Figure 2. Pathways of immune dysfunction and targets for immune enhancing therapy in sepsis. In the initial pro-inflammatory response of sepsis, both the adaptive and innate immune systems are rapidly activated. This activation of monocytes, dendritic cells (DC), and macrophages (MAC), as well as CD4 helper and CD8 cytotoxic T cells results in the release of pro-inflammatory cytokines (TNF, IL-6, IL-1β) and chemokines. This pro-inflammatory response normally results in cellular activation and clearance of the primary pathogen (~~, pathogen).

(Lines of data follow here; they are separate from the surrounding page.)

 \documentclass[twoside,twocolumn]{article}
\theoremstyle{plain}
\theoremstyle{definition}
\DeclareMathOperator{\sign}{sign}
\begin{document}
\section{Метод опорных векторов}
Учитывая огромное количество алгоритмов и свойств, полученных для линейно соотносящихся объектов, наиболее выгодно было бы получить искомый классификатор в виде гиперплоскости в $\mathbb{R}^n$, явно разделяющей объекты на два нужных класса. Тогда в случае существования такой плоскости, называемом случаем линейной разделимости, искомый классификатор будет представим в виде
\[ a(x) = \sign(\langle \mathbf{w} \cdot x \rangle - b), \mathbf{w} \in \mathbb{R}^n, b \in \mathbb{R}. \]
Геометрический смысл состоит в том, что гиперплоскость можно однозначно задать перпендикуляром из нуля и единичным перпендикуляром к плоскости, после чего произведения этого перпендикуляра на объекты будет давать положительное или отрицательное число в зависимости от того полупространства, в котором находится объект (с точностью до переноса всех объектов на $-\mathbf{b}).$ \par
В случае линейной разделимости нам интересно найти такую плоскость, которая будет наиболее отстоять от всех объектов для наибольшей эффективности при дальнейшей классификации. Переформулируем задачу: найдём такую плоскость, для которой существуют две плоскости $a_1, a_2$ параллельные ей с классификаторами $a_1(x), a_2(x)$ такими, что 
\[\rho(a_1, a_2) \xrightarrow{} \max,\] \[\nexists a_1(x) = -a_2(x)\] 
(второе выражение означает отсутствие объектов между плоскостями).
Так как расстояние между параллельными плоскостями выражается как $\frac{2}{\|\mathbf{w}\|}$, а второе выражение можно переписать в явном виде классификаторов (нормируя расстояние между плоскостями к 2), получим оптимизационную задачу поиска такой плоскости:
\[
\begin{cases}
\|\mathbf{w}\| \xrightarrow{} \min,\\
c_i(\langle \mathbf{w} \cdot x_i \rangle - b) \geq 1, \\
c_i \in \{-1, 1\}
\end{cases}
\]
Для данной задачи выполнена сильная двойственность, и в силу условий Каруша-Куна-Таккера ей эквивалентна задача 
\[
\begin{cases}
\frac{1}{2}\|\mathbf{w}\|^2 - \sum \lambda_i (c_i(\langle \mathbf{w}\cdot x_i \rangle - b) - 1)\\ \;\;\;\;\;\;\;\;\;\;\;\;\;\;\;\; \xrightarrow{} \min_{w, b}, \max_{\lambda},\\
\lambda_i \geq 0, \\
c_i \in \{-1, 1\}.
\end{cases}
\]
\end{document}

In the instance of a healthy individual, the immune system maintains homeostasis by employing counter inflammatory mechanisms such as regulatory T cells (Tregs), apoptosis, production of cytokines, expression of inhibitory receptors and myeloid-derived suppressor cells (MDSC) concurrently during inflammation. However, in some septic patients these normal homeostatic counter inflammatory mechanisms remain elevated such as expression of inhibitory receptors including: programmed death receptor -1 (PD-1), programmed death ligand (PD-L), B and T lymphocyte attenuator (BTLA), and herpesvirus entry mediator (HVEM) as well as the production of the immune modulating cytokine IL-10. Immune dysfunction occurs as activated innate and adaptive immune cells undergo rapid apoptosis while in the presence of increased suppressor cell populations like Tregs or MDSC. The primary infection fails to be cleared and may progress into immune suppression. Prolonged immune suppression and persistent antigen may result in T-cell exhaustion indicated by a T cell’s increased expression of PD-1 and decreased expression of the IL-7R as well as a functional impairment that includes failure to proliferate, secrete cytokines, and kill target cells. Potential targets for immune-therapy are indicted in the dotted GREEN line. Potential therapeutic targets include using blocking antibodies such as anti-IL-10 to decrease Treg function; anti-PD-1 and anti-PD-L to reverse the induction of T-cell exhaustion; and anti-HVEM or anti-BTLA to block tissue suppression of immune cells. IL-7 or IL-15 may be effective in blocking apoptosis and reversing cell exhaustion; GM-CSF to stimulate APC function by increasing recruitment and HLA-DR expression; and IFN-γ to increase PMN recruitment and function.